Sex, drugs, and mandolins. That pretty much describes the first half of Francis of Assisi’s life, says best-selling author David Spoto.

His book, Reluctant Saint: The Life of Francis of Assisi premieres as a TV special Palm Sunday, April 13, 7-8 p.m. EDT (check local listings) on cable’s Hallmark Channel .

Born in 1182 into a wealthy Italian textile family, Francis “spent half his life as a rather disgraceful playboy. Stranger to no excess, he began to experience a series of graces which began his conversion,” Spoto recently told a Los Angeles audience. The author has also written biographies about Alfred Hitchcock, Ingrid Bergman, Tennessee Williams, and Jacqueline Kennedy Onassis.

By hook or crook
“Reluctant Saint” asserts that saints are not born heroes, but are painstakingly made through a lifetime of challenges, graces, missteps, and an unquenchable thirst to keep searching for God.

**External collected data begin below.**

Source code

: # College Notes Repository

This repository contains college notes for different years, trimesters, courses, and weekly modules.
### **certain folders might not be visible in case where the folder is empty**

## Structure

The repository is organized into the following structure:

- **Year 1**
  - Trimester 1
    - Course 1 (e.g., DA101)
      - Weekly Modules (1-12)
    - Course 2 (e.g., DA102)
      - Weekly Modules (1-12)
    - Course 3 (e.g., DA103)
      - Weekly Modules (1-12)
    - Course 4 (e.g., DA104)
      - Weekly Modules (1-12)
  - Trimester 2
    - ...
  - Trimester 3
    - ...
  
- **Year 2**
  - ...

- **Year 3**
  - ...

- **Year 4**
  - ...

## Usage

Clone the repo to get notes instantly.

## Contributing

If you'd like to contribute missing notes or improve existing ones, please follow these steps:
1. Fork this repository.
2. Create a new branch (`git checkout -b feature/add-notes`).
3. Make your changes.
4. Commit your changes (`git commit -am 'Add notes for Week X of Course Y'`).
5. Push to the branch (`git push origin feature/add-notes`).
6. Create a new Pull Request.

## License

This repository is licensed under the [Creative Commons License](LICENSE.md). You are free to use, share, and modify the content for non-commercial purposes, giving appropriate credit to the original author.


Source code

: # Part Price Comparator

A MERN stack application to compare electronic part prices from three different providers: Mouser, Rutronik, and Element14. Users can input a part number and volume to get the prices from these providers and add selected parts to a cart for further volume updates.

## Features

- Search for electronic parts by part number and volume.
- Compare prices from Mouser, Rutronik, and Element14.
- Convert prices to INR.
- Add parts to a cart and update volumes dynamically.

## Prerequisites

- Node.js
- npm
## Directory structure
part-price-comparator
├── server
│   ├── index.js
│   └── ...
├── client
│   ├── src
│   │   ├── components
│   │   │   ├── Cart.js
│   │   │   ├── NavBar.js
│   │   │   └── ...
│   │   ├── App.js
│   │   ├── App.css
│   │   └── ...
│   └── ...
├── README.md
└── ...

Francis, good-looking and sociable, nevertheless got tired of a rich life of pleasure that bought him no peace. He began to re-think his lifestyle when captured during a civil war and thrown into a dungeon for a year. After being released he heard God calling him to transform a Catholic church in crisis. Francis rejected material possessions and embraced a life of poverty and an appreciation of nature.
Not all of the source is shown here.